Work task:
For the string "ptid", state how many lines of the data hold it. Give nothing besides the number.
..............................
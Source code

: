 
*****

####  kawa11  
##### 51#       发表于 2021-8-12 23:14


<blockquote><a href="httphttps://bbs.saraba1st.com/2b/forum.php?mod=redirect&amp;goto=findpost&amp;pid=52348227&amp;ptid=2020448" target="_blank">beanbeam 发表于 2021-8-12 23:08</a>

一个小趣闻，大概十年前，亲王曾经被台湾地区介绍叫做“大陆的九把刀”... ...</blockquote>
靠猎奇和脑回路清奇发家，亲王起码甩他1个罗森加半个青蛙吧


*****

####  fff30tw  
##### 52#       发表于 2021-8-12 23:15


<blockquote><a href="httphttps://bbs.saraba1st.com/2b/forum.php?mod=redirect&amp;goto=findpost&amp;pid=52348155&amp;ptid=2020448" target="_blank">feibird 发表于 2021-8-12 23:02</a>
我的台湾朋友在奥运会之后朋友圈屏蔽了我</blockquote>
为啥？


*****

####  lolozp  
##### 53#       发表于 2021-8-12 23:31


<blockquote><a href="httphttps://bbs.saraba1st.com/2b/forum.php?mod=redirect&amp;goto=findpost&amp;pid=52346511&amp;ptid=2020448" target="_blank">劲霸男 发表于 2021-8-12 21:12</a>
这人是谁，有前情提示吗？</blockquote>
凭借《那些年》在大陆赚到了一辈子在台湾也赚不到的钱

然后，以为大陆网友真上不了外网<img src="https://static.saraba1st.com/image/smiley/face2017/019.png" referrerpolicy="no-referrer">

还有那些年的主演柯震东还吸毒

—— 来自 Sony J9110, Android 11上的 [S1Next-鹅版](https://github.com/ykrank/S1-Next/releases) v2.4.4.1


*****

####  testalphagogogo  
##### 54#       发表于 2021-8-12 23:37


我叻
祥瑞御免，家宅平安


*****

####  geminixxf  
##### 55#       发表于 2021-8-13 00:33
..............................
Solution for this problem:
3